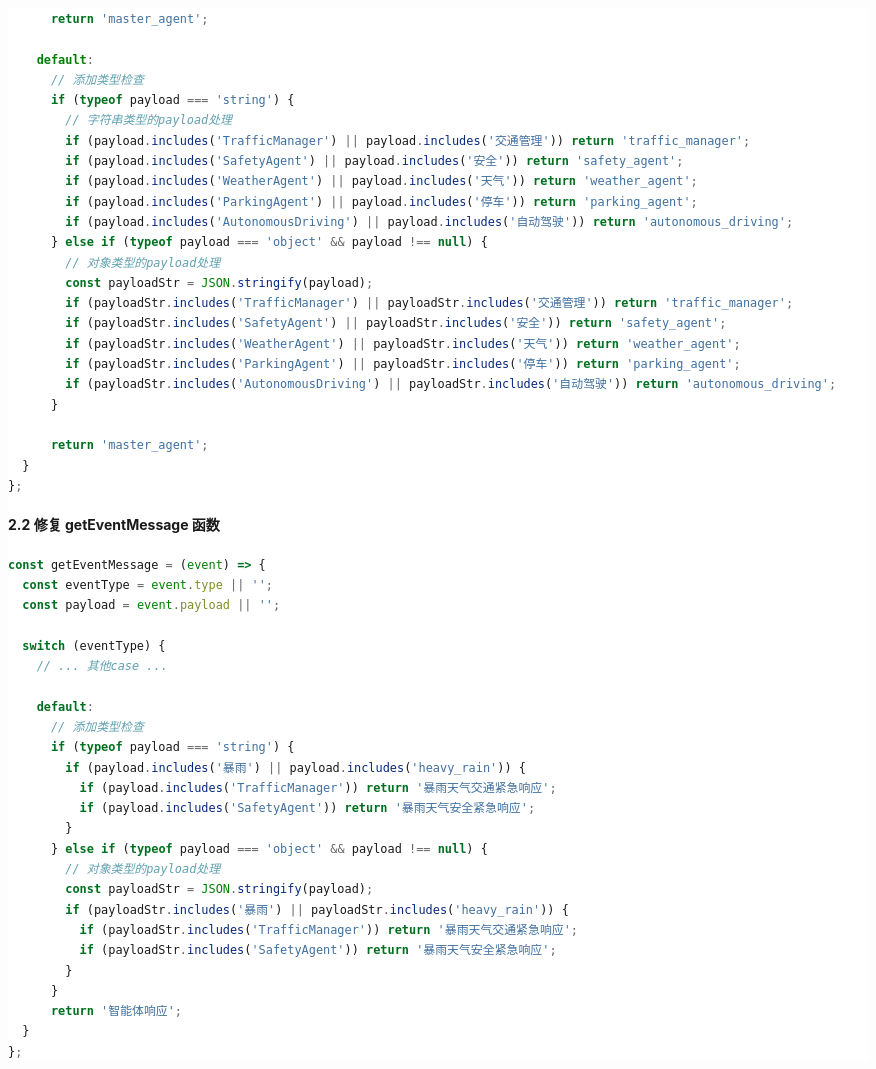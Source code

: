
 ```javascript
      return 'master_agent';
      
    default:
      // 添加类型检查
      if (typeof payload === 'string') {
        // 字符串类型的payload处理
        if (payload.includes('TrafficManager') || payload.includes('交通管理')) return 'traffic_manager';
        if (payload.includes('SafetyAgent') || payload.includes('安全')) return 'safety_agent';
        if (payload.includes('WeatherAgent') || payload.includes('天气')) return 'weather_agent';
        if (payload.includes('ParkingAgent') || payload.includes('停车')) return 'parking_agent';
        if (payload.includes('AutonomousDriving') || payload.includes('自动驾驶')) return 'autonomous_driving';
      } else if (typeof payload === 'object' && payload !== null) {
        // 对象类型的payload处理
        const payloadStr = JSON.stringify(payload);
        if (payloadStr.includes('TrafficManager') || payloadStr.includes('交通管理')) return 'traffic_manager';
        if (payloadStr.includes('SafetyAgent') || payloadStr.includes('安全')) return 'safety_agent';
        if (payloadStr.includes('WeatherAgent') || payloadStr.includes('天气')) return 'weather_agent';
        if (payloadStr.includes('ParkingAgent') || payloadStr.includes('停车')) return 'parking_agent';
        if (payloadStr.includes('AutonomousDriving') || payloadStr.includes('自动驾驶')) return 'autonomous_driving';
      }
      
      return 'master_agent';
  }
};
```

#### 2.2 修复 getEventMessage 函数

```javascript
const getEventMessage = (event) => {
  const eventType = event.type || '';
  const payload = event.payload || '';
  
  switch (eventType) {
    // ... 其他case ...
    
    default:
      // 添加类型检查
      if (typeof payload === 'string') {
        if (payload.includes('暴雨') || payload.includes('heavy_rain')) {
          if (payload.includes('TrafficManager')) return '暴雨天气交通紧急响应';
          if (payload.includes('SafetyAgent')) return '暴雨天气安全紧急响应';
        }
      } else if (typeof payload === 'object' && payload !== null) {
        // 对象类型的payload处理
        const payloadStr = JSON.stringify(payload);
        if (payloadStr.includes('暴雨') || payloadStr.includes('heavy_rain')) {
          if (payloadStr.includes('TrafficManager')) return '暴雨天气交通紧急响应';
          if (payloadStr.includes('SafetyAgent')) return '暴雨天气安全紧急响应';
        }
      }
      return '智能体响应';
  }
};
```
+++
§ WORK TO BE COMPLETED
From the first line above to the last, reproduce the records exactly but without the pictures.

§ PROBLEM SOLUTION
Source code

:
 ```javascript
      return 'master_agent';
      
    default:
      // 添加类型检查
      if (typeof payload === 'string') {
        // 字符串类型的payload处理
        if (payload.includes('TrafficManager') || payload.includes('交通管理')) return 'traffic_manager';
        if (payload.includes('SafetyAgent') || payload.includes('安全')) return 'safety_agent';
        if (payload.includes('WeatherAgent') || payload.includes('天气')) return 'weather_agent';
        if (payload.includes('ParkingAgent') || payload.includes('停车')) return 'parking_agent';
        if (payload.includes('AutonomousDriving') || payload.includes('自动驾驶')) return 'autonomous_driving';
      } else if (typeof payload === 'object' && payload !== null) {
        // 对象类型的payload处理
        const payloadStr = JSON.stringify(payload);
        if (payloadStr.includes('TrafficManager') || payloadStr.includes('交通管理')) return 'traffic_manager';
        if (payloadStr.includes('SafetyAgent') || payloadStr.includes('安全')) return 'safety_agent';
        if (payloadStr.includes('WeatherAgent') || payloadStr.includes('天气')) return 'weather_agent';
        if (payloadStr.includes('ParkingAgent') || payloadStr.includes('停车')) return 'parking_agent';
        if (payloadStr.includes('AutonomousDriving') || payloadStr.includes('自动驾驶')) return 'autonomous_driving';
      }
      
      return 'master_agent';
  }
};
```

#### 2.2 修复 getEventMessage 函数

```javascript
const getEventMessage = (event) => {
  const eventType = event.type || '';
  const payload = event.payload || '';
  
  switch (eventType) {
    // ... 其他case ...
    
    default:
      // 添加类型检查
      if (typeof payload === 'string') {
        if (payload.includes('暴雨') || payload.includes('heavy_rain')) {
          if (payload.includes('TrafficManager')) return '暴雨天气交通紧急响应';
          if (payload.includes('SafetyAgent')) return '暴雨天气安全紧急响应';
        }
      } else if (typeof payload === 'object' && payload !== null) {
        // 对象类型的payload处理
        const payloadStr = JSON.stringify(payload);
        if (payloadStr.includes('暴雨') || payloadStr.includes('heavy_rain')) {
          if (payloadStr.includes('TrafficManager')) return '暴雨天气交通紧急响应';
          if (payloadStr.includes('SafetyAgent')) return '暴雨天气安全紧急响应';
        }
      }
      return '智能体响应';
  }
};
```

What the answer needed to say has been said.